### Activity
Which lines in the data contain the word "branch"? Please copy each of them.

Plain-text document sources
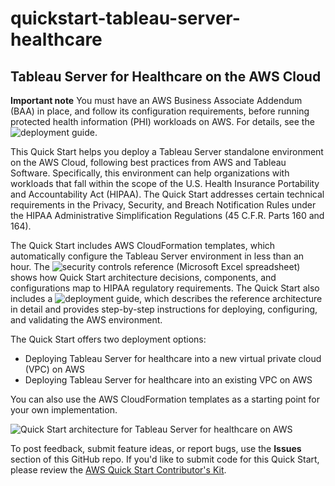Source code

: # quickstart-tableau-server-healthcare
## Tableau Server for Healthcare on the AWS Cloud

**Important note** You must have an AWS Business Associate Addendum (BAA) in place, and follow its configuration requirements, before running protected health information (PHI) workloads on AWS. For details, see the ![deployment guide](https://fwd.aws/bBJnv).

This Quick Start helps you deploy a Tableau Server standalone environment on the AWS Cloud, following best practices from AWS and Tableau Software. Specifically, this environment can help organizations with workloads that fall within the scope of the U.S. Health Insurance Portability and Accountability Act (HIPAA). The Quick Start addresses certain technical requirements in the Privacy, Security, and Breach Notification Rules under the HIPAA Administrative Simplification Regulations (45 C.F.R. Parts 160 and 164). 

The Quick Start includes AWS CloudFormation templates, which automatically configure the Tableau Server environment in less than an hour. The ![security controls reference](https://fwd.aws/YYYmx) (Microsoft Excel spreadsheet) shows how Quick Start architecture decisions, components, and configurations map to HIPAA regulatory requirements. The Quick Start also includes a ![deployment guide](https://fwd.aws/bBJnv), which describes the reference architecture in detail and provides step-by-step instructions for deploying, configuring, and validating the AWS environment.

The Quick Start offers two deployment options:

- Deploying Tableau Server for healthcare into a new virtual private cloud (VPC) on AWS
- Deploying Tableau Server for healthcare into an existing VPC on AWS

You can also use the AWS CloudFormation templates as a starting point for your own implementation.

![Quick Start architecture for Tableau Server for healthcare on AWS](https://d0.awsstatic.com/partner-network/QuickStart/datasheets/tableau-server-healthcare-architecture-on-aws.png)


To post feedback, submit feature ideas, or report bugs, use the **Issues** section of this GitHub repo.
If you'd like to submit code for this Quick Start, please review the [AWS Quick Start Contributor's Kit](https://aws-quickstart.github.io/). 

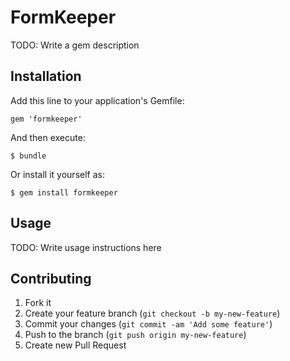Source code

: # FormKeeper

TODO: Write a gem description

## Installation

Add this line to your application's Gemfile:

    gem 'formkeeper'

And then execute:

    $ bundle

Or install it yourself as:

    $ gem install formkeeper

## Usage

TODO: Write usage instructions here

## Contributing

1. Fork it
2. Create your feature branch (`git checkout -b my-new-feature`)
3. Commit your changes (`git commit -am 'Add some feature'`)
4. Push to the branch (`git push origin my-new-feature`)
5. Create new Pull Request
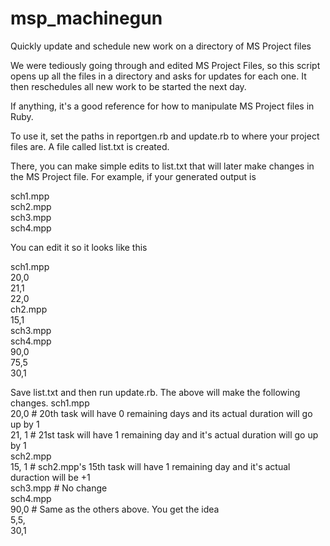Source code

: msp_machinegun
==============

Quickly update and schedule new work on a directory of MS Project files

We were tediously going through and edited MS Project Files, so this script opens up all the files in a directory and asks for updates for each one.  It then reschedules all new work to be started the next day.

If anything, it's a good reference for how to manipulate MS Project files in Ruby.

To use it, set the paths in reportgen.rb and update.rb to where your project files are.  A file called list.txt is created.

There, you can make simple edits to list.txt that will later make changes in the MS Project file.  For example, if your generated output is

sch1.mpp<br>
sch2.mpp<br>
sch3.mpp<br>
sch4.mpp<br>

You can edit it so it looks like this

sch1.mpp<br>
20,0<br>
21,1<br>
22,0<br>
ch2.mpp<br>
15,1<br>
sch3.mpp<br>
sch4.mpp<br>
90,0<br>
75,5<br>
30,1<br>

Save list.txt and then run update.rb.  The above will make the following changes.
sch1.mpp<br>
20,0 # 20th task will have 0 remaining days and its actual duration will go up by 1<br>
21, 1 # 21st task will have 1 remaining day and it's actual duration will go up by 1<br>
sch2.mpp<br>
15, 1 # sch2.mpp's 15th task will have 1 remaining day and it's actual duraction will be +1<br>
sch3.mpp # No change<br>
sch4.mpp<br>
90,0 # Same as the others above.  You get the idea<br>
5,5,<br>
30,1<br>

### Exercise answer
2. Create your feature branch (`git checkout -b my-new-feature`)
4. Push to the branch (`git push origin my-new-feature`)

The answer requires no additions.